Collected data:
-- Opening Marker --

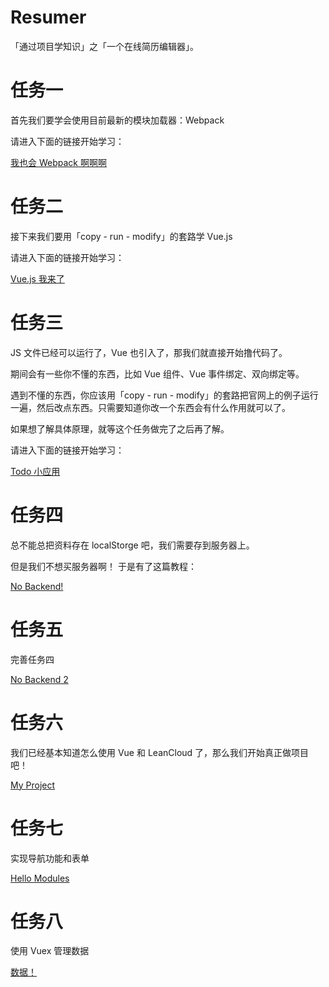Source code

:# Resumer

「通过项目学知识」之「一个在线简历编辑器」。

# 任务一

首先我们要学会使用目前最新的模块加载器：Webpack

请进入下面的链接开始学习：

[我也会 Webpack 啊啊啊](https://github.com/jirengu-inc/jrg-project-5/issues/1)

# 任务二

接下来我们要用「copy - run - modify」的套路学 Vue.js

请进入下面的链接开始学习：

[Vue.js 我来了](https://github.com/jirengu-inc/jrg-project-5/issues/2)

# 任务三

JS 文件已经可以运行了，Vue 也引入了，那我们就直接开始撸代码了。

期间会有一些你不懂的东西，比如 Vue 组件、Vue 事件绑定、双向绑定等。

遇到不懂的东西，你应该用「copy - run - modify」的套路把官网上的例子运行一遍，然后改点东西。只需要知道你改一个东西会有什么作用就可以了。

如果想了解具体原理，就等这个任务做完了之后再了解。

请进入下面的链接开始学习：

[Todo 小应用](https://github.com/jirengu-inc/jrg-project-5/issues/3)

# 任务四

总不能总把资料存在 localStorge 吧，我们需要存到服务器上。

但是我们不想买服务器啊！
于是有了这篇教程：

[No Backend!](https://github.com/jirengu-inc/jrg-project-5/issues/4)

# 任务五

完善任务四

[No Backend 2](https://github.com/jirengu-inc/jrg-project-5/issues/5)

# 任务六
我们已经基本知道怎么使用 Vue 和 LeanCloud 了，那么我们开始真正做项目吧！

[My Project](https://github.com/jirengu-inc/jrg-project-5/issues/7)


# 任务七
实现导航功能和表单

[Hello Modules](https://github.com/jirengu-inc/jrg-project-5/issues/8)

# 任务八
使用 Vuex 管理数据

[数据！](https://github.com/jirengu-inc/jrg-project-5/issues/9)
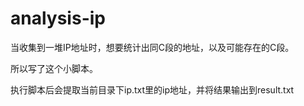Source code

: # analysis-ip


当收集到一堆IP地址时，想要统计出同C段的地址，以及可能存在的C段。

所以写了这个小脚本。


执行脚本后会提取当前目录下ip.txt里的ip地址，并将结果输出到result.txt


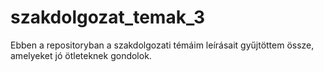 # szakdolgozat_temak_3

Ebben a repositoryban a szakdolgozati témáim leírásait gyűjtöttem össze, amelyeket jó ötleteknek gondolok.
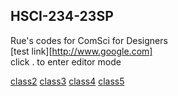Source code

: ## HSCI-234-23SP
Rue's codes for
ComSci for Designers <br />
[test link][http://www.google.com] <br />
click . to enter editor mode

<a href="https://yrqian99.github.io/HSCI-234-23SP/class2/">class2</a>
<a href="https://yrqian99.github.io/HSCI-234-23SP/class3/">class3</a>
<a href="https://yrqian99.github.io/HSCI-234-23SP/class4/">class4</a>
<a href="https://yrqian99.github.io/HSCI-234-23SP/class5/">class5</a>
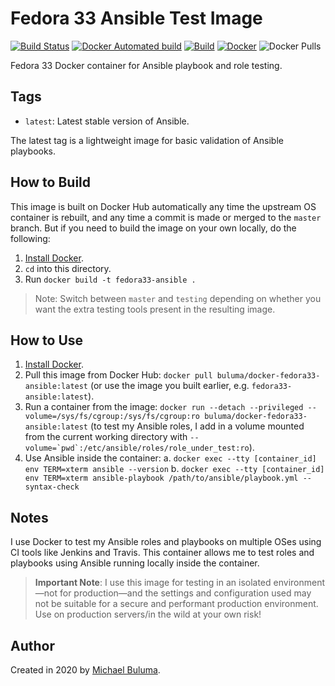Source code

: # Fedora 33 Ansible Test Image

[![Build Status](https://travis-ci.com/buluma/docker-fedora33-ansible.svg?branch=main)](https://travis-ci.com/buluma/docker-fedora33-ansible) [![Docker Automated build](https://img.shields.io/docker/automated/buluma/docker-fedora33-ansible.svg?maxAge=2592000)](https://hub.docker.com/r/buluma/docker-fedora33-ansible/) [![Build](https://github.com/buluma/docker-fedora33-ansible/actions/workflows/build.yml/badge.svg?branch=main)](https://github.com/buluma/docker-fedora33-ansible/actions/workflows/build.yml) [![Docker](https://github.com/buluma/docker-fedora33-ansible/actions/workflows/docker-publish.yml/badge.svg?branch=main)](https://github.com/buluma/docker-fedora33-ansible/actions/workflows/docker-publish.yml) ![Docker Pulls](https://img.shields.io/docker/pulls/buluma/docker-fedora33-ansible)

Fedora 33 Docker container for Ansible playbook and role testing.

## Tags

  - `latest`: Latest stable version of Ansible.

The latest tag is a lightweight image for basic validation of Ansible playbooks.

## How to Build

This image is built on Docker Hub automatically any time the upstream OS container is rebuilt, and any time a commit is made or merged to the `master` branch. But if you need to build the image on your own locally, do the following:

  1. [Install Docker](https://docs.docker.com/engine/installation/).
  2. `cd` into this directory.
  3. Run `docker build -t fedora33-ansible .`

> Note: Switch between `master` and `testing` depending on whether you want the extra testing tools present in the resulting image.

## How to Use

  1. [Install Docker](https://docs.docker.com/engine/installation/).
  2. Pull this image from Docker Hub: `docker pull buluma/docker-fedora33-ansible:latest` (or use the image you built earlier, e.g. `fedora33-ansible:latest`).
  3. Run a container from the image: `docker run --detach --privileged --volume=/sys/fs/cgroup:/sys/fs/cgroup:ro buluma/docker-fedora33-ansible:latest` (to test my Ansible roles, I add in a volume mounted from the current working directory with ``--volume=`pwd`:/etc/ansible/roles/role_under_test:ro``).
  4. Use Ansible inside the container:
    a. `docker exec --tty [container_id] env TERM=xterm ansible --version`
    b. `docker exec --tty [container_id] env TERM=xterm ansible-playbook /path/to/ansible/playbook.yml --syntax-check`

## Notes

I use Docker to test my Ansible roles and playbooks on multiple OSes using CI tools like Jenkins and Travis. This container allows me to test roles and playbooks using Ansible running locally inside the container.

> **Important Note**: I use this image for testing in an isolated environment—not for production—and the settings and configuration used may not be suitable for a secure and performant production environment. Use on production servers/in the wild at your own risk!

## Author

Created in 2020 by [Michael Buluma](https://www.buluma.co.ke/).
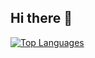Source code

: ## Hi there 👋
[![Top Languages](https://github-readme-stats.vercel.app/api/top-langs/?username=Jdrty&layout=compact&hide=html,css&langs_count=5)](https://github.com/anuraghazra/github-readme-stats)

<!--
**Jdrty/Jdrty** is a ✨ _special_ ✨ repository because its `README.md` (this file) appears on your GitHub profile.

Here are some ideas to get you started:

- 🔭 I’m currently working on ...
- 🌱 I’m currently learning ...
- 👯 I’m looking to collaborate on ...
- 🤔 I’m looking for help with ...
- 💬 Ask me about ...
- 📫 How to reach me: ...
- 😄 Pronouns: ...
- ⚡ Fun fact: ...
-->
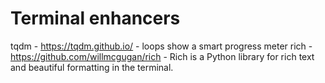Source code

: # Terminal enhancers
tqdm - https://tqdm.github.io/ -  loops show a smart progress meter
rich - https://github.com/willmcgugan/rich - Rich is a Python library for rich text and beautiful formatting in the terminal.


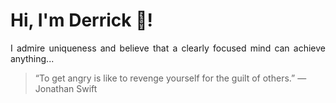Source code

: # Hi, I'm Derrick 👋!
<p align="justify">I admire uniqueness and believe that a clearly focused mind can achieve anything...</p> 
<!-- #quote-start -->
<blockquote>&ldquo;To get angry is like to revenge yourself for the guilt of others.&rdquo; &mdash; <footer>Jonathan Swift</footer></blockquote>
<!-- #quote-end -->

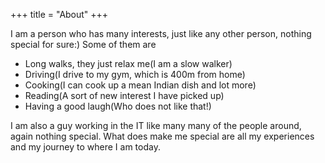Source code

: +++
title = "About"
+++

 I am a person who has many interests, just like any other person, nothing special for sure:)
 Some of them are
 - Long walks, they just relax me(I am a slow walker)
 - Driving(I drive to my gym, which is 400m from home)
 - Cooking(I can cook up a mean Indian dish and lot more)
 - Reading(A sort of new interest I have picked up)
 - Having a good laugh(Who does not like that!)

 I am also a guy working in the IT like many many of the people around, again nothing special. What does make me special are all my experiences and my journey to where I am today.

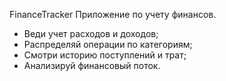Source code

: FinanceTracker
Приложение по учету финансов.
- Веди учет расходов и доходов;
- Распределяй операции по категориям;
- Смотри историю поступлений и трат;
- Анализируй финансовый поток.
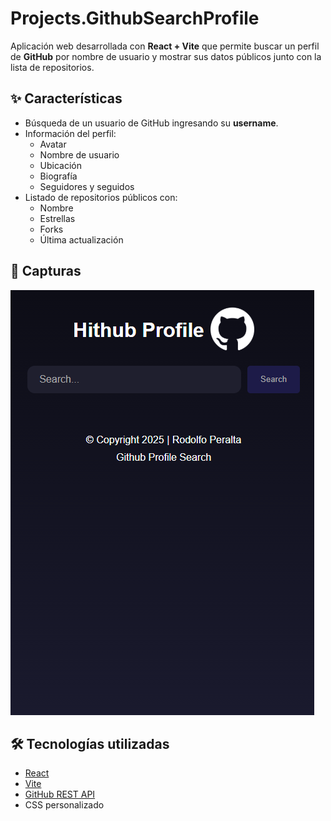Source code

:# Projects.GithubSearchProfile

Aplicación web desarrollada con **React + Vite** que permite buscar un perfil de **GitHub** por nombre de usuario y mostrar sus datos públicos junto con la lista de repositorios.

## ✨ Características

- Búsqueda de un usuario de GitHub ingresando su **username**.
- Información del perfil:
  - Avatar
  - Nombre de usuario
  - Ubicación
  - Biografía
  - Seguidores y seguidos
- Listado de repositorios públicos con:
  - Nombre
  - Estrellas 
  - Forks 
  - Última actualización

## 📸 Capturas

![alt text](./src/assets/image-1.png)

## 🛠️ Tecnologías utilizadas

- [React](https://react.dev/)  
- [Vite](https://vitejs.dev/)  
- [GitHub REST API](https://docs.github.com/en/rest)  
- CSS personalizado  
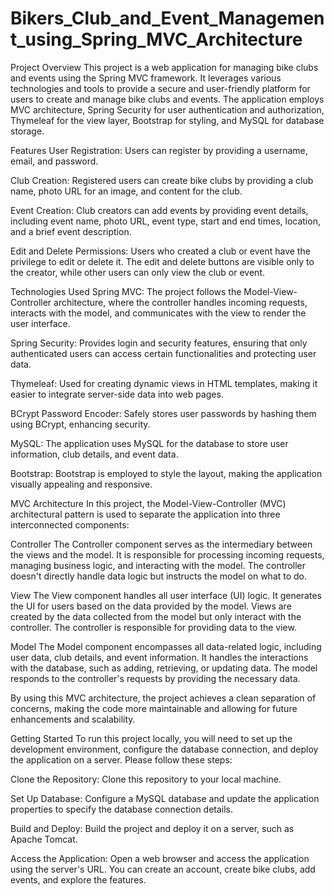 # Bikers_Club_and_Event_Management_using_Spring_MVC_Architecture

Project Overview
This project is a web application for managing bike clubs and events using the Spring MVC framework. It leverages various technologies and tools to provide a secure and user-friendly platform for users to create and manage bike clubs and events. The application employs MVC architecture, Spring Security for user authentication and authorization, Thymeleaf for the view layer, Bootstrap for styling, and MySQL for database storage.

Features
User Registration: Users can register by providing a username, email, and password.

Club Creation: Registered users can create bike clubs by providing a club name, photo URL for an image, and content for the club.

Event Creation: Club creators can add events by providing event details, including event name, photo URL, event type, start and end times, location, and a brief event description.

Edit and Delete Permissions: Users who created a club or event have the privilege to edit or delete it. The edit and delete buttons are visible only to the creator, while other users can only view the club or event.

Technologies Used
Spring MVC: The project follows the Model-View-Controller architecture, where the controller handles incoming requests, interacts with the model, and communicates with the view to render the user interface.

Spring Security: Provides login and security features, ensuring that only authenticated users can access certain functionalities and protecting user data.

Thymeleaf: Used for creating dynamic views in HTML templates, making it easier to integrate server-side data into web pages.

BCrypt Password Encoder: Safely stores user passwords by hashing them using BCrypt, enhancing security.

MySQL: The application uses MySQL for the database to store user information, club details, and event data.

Bootstrap: Bootstrap is employed to style the layout, making the application visually appealing and responsive.

MVC Architecture
In this project, the Model-View-Controller (MVC) architectural pattern is used to separate the application into three interconnected components:

Controller
The Controller component serves as the intermediary between the views and the model. It is responsible for processing incoming requests, managing business logic, and interacting with the model. The controller doesn't directly handle data logic but instructs the model on what to do.

View
The View component handles all user interface (UI) logic. It generates the UI for users based on the data provided by the model. Views are created by the data collected from the model but only interact with the controller. The controller is responsible for providing data to the view.

Model
The Model component encompasses all data-related logic, including user data, club details, and event information. It handles the interactions with the database, such as adding, retrieving, or updating data. The model responds to the controller's requests by providing the necessary data.

By using this MVC architecture, the project achieves a clean separation of concerns, making the code more maintainable and allowing for future enhancements and scalability.

Getting Started
To run this project locally, you will need to set up the development environment, configure the database connection, and deploy the application on a server. Please follow these steps:

Clone the Repository: Clone this repository to your local machine.

Set Up Database: Configure a MySQL database and update the application properties to specify the database connection details.

Build and Deploy: Build the project and deploy it on a server, such as Apache Tomcat.

Access the Application: Open a web browser and access the application using the server's URL. You can create an account, create bike clubs, add events, and explore the features.
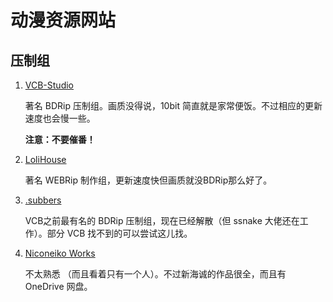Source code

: # 动漫资源网站

## 压制组

1. [VCB-Studio](https://vcb-s.com)

   著名 BDRip 压制组。画质没得说，10bit 简直就是家常便饭。不过相应的更新速度也会慢一些。

   **注意：不要催番！**

2. [LoliHouse](https://loilhouse.cafe)

   著名 WEBRip 制作组，更新速度快但画质就没BDRip那么好了。

3. [.subbers](https://subbers.org)

   VCB之前最有名的 BDRip 压制组，现在已经解散（但 ssnake 大佬还在工作）。部分 VCB 找不到的可以尝试这儿找。

4. [Niconeiko Works](https://media.mxpkx.com/)

   不太熟悉 （而且看着只有一个人）。不过新海诚的作品很全，而且有 OneDrive 网盘。

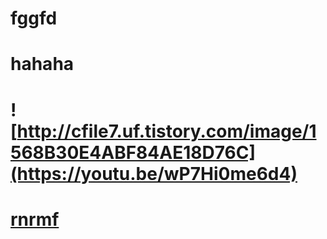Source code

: # fggfd 
# hahaha
# ![http://cfile7.uf.tistory.com/image/1568B30E4ABF84AE18D76C](https://youtu.be/wP7Hi0me6d4)
# [rnrmf](https://youtu.be/wP7Hi0me6d4)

-- Closing Marker --

EXERCISE DESCRIPTION: Of the lines above, show those in which "layout" appears.

YOUR RESPONSE:
[![Top Languages](https://github-readme-stats.vercel.app/api/top-langs/?username=Jdrty&layout=compact&hide=html,css&langs_count=5)](https://github.com/anuraghazra/github-readme-stats)
Bootstrap: Bootstrap is employed to style the layout, making the application visually appealing and responsive.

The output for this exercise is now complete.